::: SOURCE MATERIAL :::

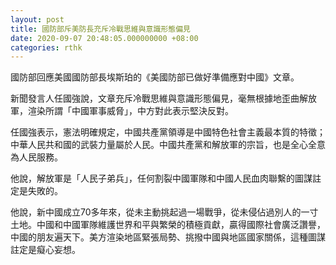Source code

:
 ```yaml
---
layout: post
title: 國防部斥美防長充斥冷戰思維與意識形態偏見
date: 2020-09-07 20:48:05.000000000 +08:00
categories: rthk
---
```


國防部回應美國國防部長埃斯珀的《美國防部已做好準備應對中國》文章。

新聞發言人任國強說，文章充斥冷戰思維與意識形態偏見，毫無根據地歪曲解放軍，渲染所謂「中國軍事威脅」，中方對此表示堅決反對。

任國強表示，憲法明確規定，中國共產黨領導是中國特色社會主義最本質的特徵；中華人民共和國的武裝力量屬於人民。中國共產黨和解放軍的宗旨，也是全心全意為人民服務。

他說，解放軍是「人民子弟兵」，任何割裂中國軍隊和中國人民血肉聯繫的圖謀註定是失敗的。

他說，新中國成立70多年來，從未主動挑起過一場戰爭，從未侵佔過別人的一寸土地。中國和中國軍隊維護世界和平與繁榮的積極貢獻，贏得國際社會廣泛讚譽，中國的朋友遍天下。美方渲染地區緊張局勢、挑撥中國與地區國家關係，這種圖謀註定是癡心妄想。
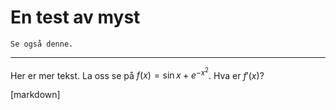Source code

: # En test av myst

```{seealso}
Se også denne. 
```

___

Her er mer tekst. La oss se på $f(x)=\sin x + e^{-x^2}$. Hva er $f'(x)$?

[markdown]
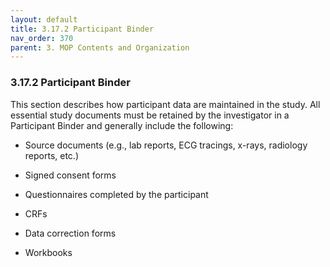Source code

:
 ```yaml
---
layout: default
title: 3.17.2 Participant Binder
nav_order: 370
parent: 3. MOP Contents and Organization
---
```


### 3.17.2 Participant Binder

This section describes how participant data are maintained in the study.
All essential study documents must be retained by the investigator in a
Participant Binder and generally include the following:

-   Source documents (e.g., lab reports, ECG tracings, x-rays, radiology
    reports, etc.)

-   Signed consent forms

-   Questionnaires completed by the participant

-   CRFs

-   Data correction forms

-   Workbooks

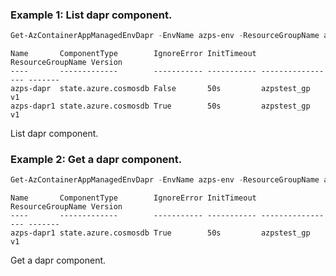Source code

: ### Example 1: List dapr component.
```powershell
Get-AzContainerAppManagedEnvDapr -EnvName azps-env -ResourceGroupName azpstest_gp
```

```output
Name       ComponentType        IgnoreError InitTimeout ResourceGroupName Version
----       -------------        ----------- ----------- ----------------- -------
azps-dapr  state.azure.cosmosdb False       50s         azpstest_gp       v1
azps-dapr1 state.azure.cosmosdb True        50s         azpstest_gp       v1
```

List dapr component.

### Example 2: Get a dapr component.
```powershell
Get-AzContainerAppManagedEnvDapr -EnvName azps-env -ResourceGroupName azpstest_gp -DaprName azps-dapr1
```

```output
Name       ComponentType        IgnoreError InitTimeout ResourceGroupName Version
----       -------------        ----------- ----------- ----------------- -------
azps-dapr1 state.azure.cosmosdb True        50s         azpstest_gp       v1
```

Get a dapr component.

:::

Go back to the entries above and restate word for word every line from the first through the one that contains "新聞發言人任國強說，文章充斥", leaving the pictures behind.

→ RESPONSE TO THIS EXERCISE:
Source code

:
 ```yaml
---
layout: post
title: 國防部斥美防長充斥冷戰思維與意識形態偏見
date: 2020-09-07 20:48:05.000000000 +08:00
categories: rthk
---
```


國防部回應美國國防部長埃斯珀的《美國防部已做好準備應對中國》文章。

新聞發言人任國強說，文章充斥冷戰思維與意識形態偏見，毫無根據地歪曲解放軍，渲染所謂「中國軍事威脅」，中方對此表示堅決反對。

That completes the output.